Recruitment shortfalls, aging equipment, and years of political neglect have left gaps that cannot be filled overnight. That’s why the defence of Canada in a serious crisis would not rest solely on uniformed forces. It would require – as the CAF invasion response plans have confirmed – citizens who are prepared, trained, and organized. Today, they are not.
That must change, urgently.
Our allies have already accepted the reality of potential conflict. Sweden and Estonia, in particular, offer clear models for how democratic societies prepare their citizens for modern conflict without panic or militarization.
Sweden has recognized that contemporary warfare begins long before the first shot is fired. Through its Psychological Defence Agency, Sweden treats information resilience, civic trust, and public preparedness as pillars of national defence. Citizens are educated on how foreign actors manipulate fear and division. Public handbooks – like the pamphlet In Case of Crisis or War, distributed to every Swedish household – educate Swedes on preparing for crises from cyberattacks to full-scale war.
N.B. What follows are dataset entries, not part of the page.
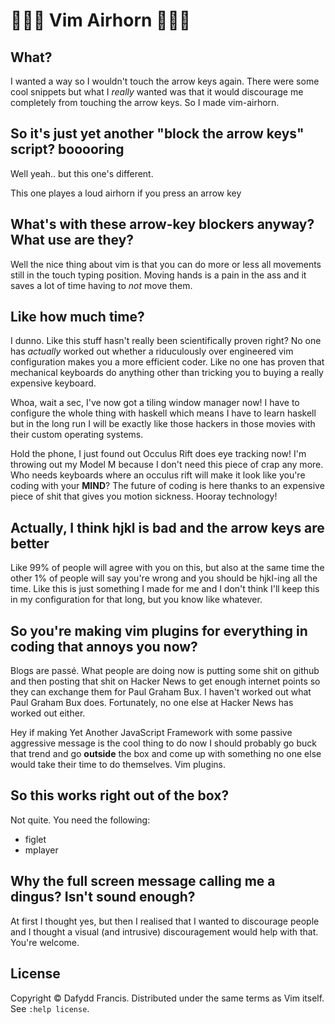 # 🚨🚨🚨 Vim Airhorn 🚨🚨🚨

## What?

I wanted a way so I wouldn't touch the arrow keys again. There were some cool
snippets but what I *really* wanted was that it would discourage me completely
from touching the arrow keys. So I made vim-airhorn.

## So it's just yet another "block the arrow keys" script? booooring

Well yeah.. but this one's different.

This one playes a loud airhorn if you press an arrow key

## What's with these arrow-key blockers anyway? What use are they?

Well the nice thing about vim is that you can do more or less all movements
still in the touch typing position. Moving hands is a pain in the ass and it
saves a lot of time having to *not* move them.

## Like how much time?

I dunno. Like this stuff hasn't really been scientifically proven right? No
one has *actually* worked out whether a riduculously over engineered vim
configuration makes you a more efficient coder. Like no one has proven that
mechanical keyboards do anything other than tricking you to buying a really
expensive keyboard.

Whoa, wait a sec, I've now got a tiling window manager now! I have to configure
the whole thing with haskell which means I have to learn haskell but in the
long run I will be exactly like those hackers in those movies with their custom
operating systems.

Hold the phone, I just found out Occulus Rift does eye tracking now! I'm
throwing out my Model M because I don't need this piece of crap any more. Who
needs keyboards where an occulus rift will make it look like you're coding with
your **MIND**? The future of coding is here thanks to an expensive piece of
shit that gives you motion sickness. Hooray technology!

## Actually, I think hjkl is bad and the arrow keys are better

Like 99% of people will agree with you on this, but also at the same time the
other 1% of people will say you're wrong and you should be hjkl-ing all the
time. Like this is just something I made for me and I don't think I'll keep
this in my configuration for that long, but you know like whatever.

## So you're making vim plugins for everything in coding that annoys you now?

Blogs are passé. What people are doing now is putting some shit on github and
then posting that shit on Hacker News to get enough internet points so they can
exchange them for Paul Graham Bux. I haven't worked out what Paul Graham Bux
does. Fortunately, no one else at Hacker News has worked out either.

Hey if making Yet Another JavaScript Framework with some passive aggressive
message is the cool thing to do now I should probably go buck that trend and
go **outside** the box and come up with something no one else would take their
time to do themselves. Vim plugins.

## So this works right out of the box?

Not quite. You need the following:

* figlet
* mplayer

## Why the full screen message calling me a dingus? Isn't sound enough?

At first I thought yes, but then I realised that I wanted to discourage people
and I thought a visual (and intrusive) discouragement would help with that.
You're welcome.

## License

Copyright © Dafydd Francis. Distributed under the same terms as Vim itself.
See `:help license`.
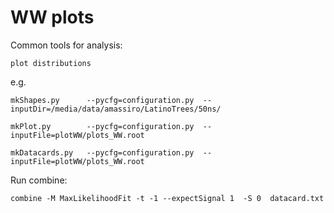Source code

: WW plots
==============

Common tools for analysis:

    plot distributions


e.g.

    mkShapes.py      --pycfg=configuration.py  --inputDir=/media/data/amassiro/LatinoTrees/50ns/
    
    mkPlot.py        --pycfg=configuration.py  --inputFile=plotWW/plots_WW.root
    
    mkDatacards.py   --pycfg=configuration.py  --inputFile=plotWW/plots_WW.root
    
Run combine:

    combine -M MaxLikelihoodFit -t -1 --expectSignal 1  -S 0  datacard.txt 

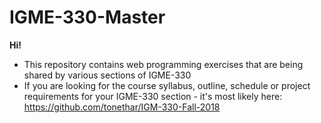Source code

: # IGME-330-Master

**Hi!**

- This repository contains web programming exercises that are being shared by various sections of IGME-330
- If you are looking for the course syllabus, outline, schedule or project requirements for your IGME-330 section - it's most likely here: https://github.com/tonethar/IGM-330-Fall-2018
Estonia has internalized these lessons even more deeply, shaped by decades of exposure to Russian threats and grey-zone warfare. Central to its preparedness is the Estonian Defence League, a nationwide volunteer force that operates alongside the military. Estonia also equips citizens with practical tools, such as the “Ole valmis!” (“Be Prepared!”) mobile app, which provides clear emergency guidance from evacuation and psychological first aid. Preparedness is embedded in daily life.
Canada, by contrast, has done little to equip citizens for sustained crisis.
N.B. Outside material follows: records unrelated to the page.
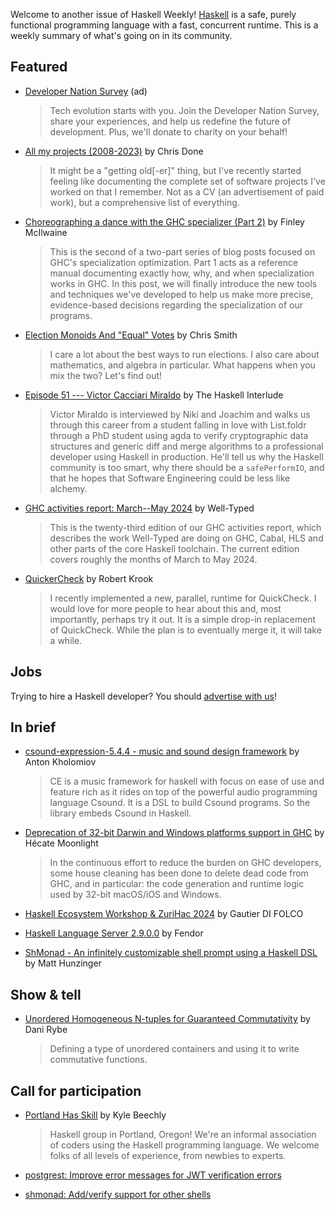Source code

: Welcome to another issue of Haskell Weekly!
[Haskell](https://www.haskell.org) is a safe, purely functional programming language with a fast, concurrent runtime.
This is a weekly summary of what's going on in its community.

## Featured

<!-- Runs on June 20 & 27. Copy changes week to week. -->
- [Developer Nation Survey](https://developereconomics.net/?member_id=haskell&utm_medium=nl_ad_3) (ad)
  > Tech evolution starts with you. Join the Developer Nation Survey, share your experiences, and help us redefine the future of development. Plus, we'll donate to charity on your behalf!

- [All my projects (2008-2023)](https://chrisdone.com/posts/projects/) by Chris Done
  > It might be a "getting old\[-er\]" thing, but I've recently started feeling like documenting the complete set of software projects I've worked on that I remember. Not as a CV (an advertisement of paid work), but a comprehensive list of everything.

- [Choreographing a dance with the GHC specializer (Part 2)](https://well-typed.com/blog/2024/06/choreographing-specialization-pt2/) by Finley McIlwaine
  > This is the second of a two-part series of blog posts focused on GHC's specialization optimization. Part 1 acts as a reference manual documenting exactly how, why, and when specialization works in GHC. In this post, we will finally introduce the new tools and techniques we've developed to help us make more precise, evidence-based decisions regarding the specialization of our programs.

- [Election Monoids And "Equal" Votes](https://cdsmithus.medium.com/election-monoids-and-equal-votes-309a9ef74bbb) by Chris Smith
  > I care a lot about the best ways to run elections. I also care about mathematics, and algebra in particular. What happens when you mix the two? Let's find out!

- [Episode 51 --- Victor Cacciari Miraldo](https://haskell.foundation/podcast/51/) by The Haskell Interlude
  > Victor Miraldo is interviewed by Niki and Joachim and walks us through this career from a student falling in love with List.foldr through a PhD student using agda to verify cryptographic data structures and generic diff and merge algorithms to a professional developer using Haskell in production. He'll tell us why the Haskell community is too smart, why there should be a `safePerformIO`, and that he hopes that Software Engineering could be less like alchemy.

- [GHC activities report: March--May 2024](https://www.well-typed.com/blog/2024/06/ghc-activities-report-march-may-2024/) by Well-Typed
  > This is the twenty-third edition of our GHC activities report, which describes the work Well-Typed are doing on GHC, Cabal, HLS and other parts of the core Haskell toolchain. The current edition covers roughly the months of March to May 2024.

- [QuickerCheck](https://www.krook.dev/posts/quickercheck/quickercheck.html) by Robert Krook
  > I recently implemented a new, parallel, runtime for QuickCheck. I would love for more people to hear about this and, most importantly, perhaps try it out. It is a simple drop-in replacement of QuickCheck. While the plan is to eventually merge it, it will take a while.

## Jobs

Trying to hire a Haskell developer?
You should [advertise with us](https://haskellweekly.news/advertising.html)!

## In brief

- [csound-expression-5.4.4 - music and sound design framework](https://discourse.haskell.org/t/ann-csound-expression-5-4-4-music-and-sound-design-framework/9745) by Anton Kholomiov
  > CE is a music framework for haskell with focus on ease of use and feature rich as it rides on top of the powerful audio programming language Csound. It is a DSL to build Csound programs. So the library embeds Csound in Haskell.

- [Deprecation of 32-bit Darwin and Windows platforms support in GHC](https://discourse.haskell.org/t/deprecation-of-32-bit-darwin-and-windows-platforms-support-in-ghc/9759) by Hécate Moonlight
  > In the continuous effort to reduce the burden on GHC developers, some house cleaning has been done to delete dead code from GHC, and in particular: the code generation and runtime logic used by 32-bit macOS/iOS and Windows.

- [Haskell Ecosystem Workshop & ZuriHac 2024](https://gautier.difolco.dev/2024-06/zurihac/) by Gautier DI FOLCO

- [Haskell Language Server 2.9.0.0](https://discourse.haskell.org/t/ann-haskell-language-server-2-9-0-0/9770) by Fendor

- [ShMonad - An infinitely customizable shell prompt using a Haskell DSL](https://github.com/matthunz/shmonad) by Matt Hunzinger

## Show & tell

- [Unordered Homogeneous N-tuples for Guaranteed Commutativity](https://danryba253.github.io/danirybeblog/posts/unordered-n-tuples/) by Dani Rybe
  > Defining a type of unordered containers and using it to write commutative functions.

## Call for participation

- [Portland Has Skill](https://www.meetup.com/portland-has-skill/) by Kyle Beechly
  > Haskell group in Portland, Oregon! We're an informal association of coders using the Haskell programming language. We welcome folks of all levels of experience, from newbies to experts.

- [postgrest: Improve error messages for JWT verification errors](https://github.com/PostgREST/postgrest/issues/3600)
- [shmonad: Add/verify support for other shells](https://github.com/matthunz/shmonad/issues/1)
This is why the CAF’s recently developed defence mobilization plan deserves serious attention rather than reflexive criticism. Some commentators have falsely portrayed it as a scheme to conscript civil servants and rush them into combat. That is simply not what the document proposes.
The plan is a framework, not yet an activated program. The much-quoted figures – 100,000 primary reservists and up to 300,000 in supplemental capacity – are modelling assumptions to test logistics, legal authorities, and training pathways for a future volunteer corps. In Estonia, roughly 2.5 per cent of the population belongs to its national Defence League.
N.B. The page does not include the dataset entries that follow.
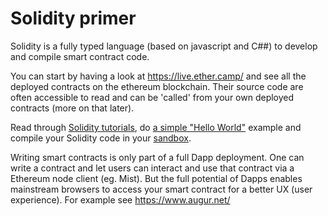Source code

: # Solidity primer

Solidity is a fully typed language (based on javascript and C##) to develop and compile smart contract code.

You can start by having a look at https://live.ether.camp/ and see all the deployed contracts on the ethereum blockchain. Their source code are often accessible to read and can be 'called' from your own deployed contracts (more on that later).

Read through [Solidity tutorials](https://ethereumbuilders.gitbooks.io/guide/content/en/solidity_tutorials.html), do [a simple "Hello World"](https://ethereum.org/greeter) example and compile your Solidity code in your [sandbox](https://nogo10.gitbooks.io/ether-camp-live-studio-primer/content/sandbox_features.html).

Writing smart contracts is only part of a full Dapp deployment. One can write a contract and let users can interact and use that contract via a Ethereum node client (eg. Mist). But the full potential of Dapps enables mainstream browsers to access your smart contract for a better UX (user experience). For example see https://www.augur.net/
For Canada to reach a comparable level, a civil defence corps would require around one million volunteers.
There is nothing radical about this. It mirrors what many NATO allies have done for decades. Finland, Norway, Estonia, Latvia, Lithuania, Poland, and Denmark all maintain structured, disciplined volunteer or home-guard forces that supplement regular militaries and support civil defence. These are not militias. They are democratically accountable, professionally trained formations designed to strengthen national resilience.
Canada now faces a choice it has long avoided. We must accept that modern conflict tests societies before it tests armies. When Mr. Trump openly flirts with confrontation and annexation of allied territory, and Canada’s own military quietly models unconventional warfare scenarios at home, we must not hesitate to prepare Canadians for crisis.
In a crisis, defence will depend on citizens who are informed, trained and organized. We have not prepared them, and at present, Canada is not ready.
Sweden and Estonia have demonstrated that democratic preparedness does not require panic – only honesty and foresight. Canada needs a civil defence corps to strengthen resilience, support the CAF, and prepare for the crises that we already face.
The real danger is waiting until preparation is no longer a choice.
Marcus Kolga is a senior fellow at the Macdonald-Laurier Institute.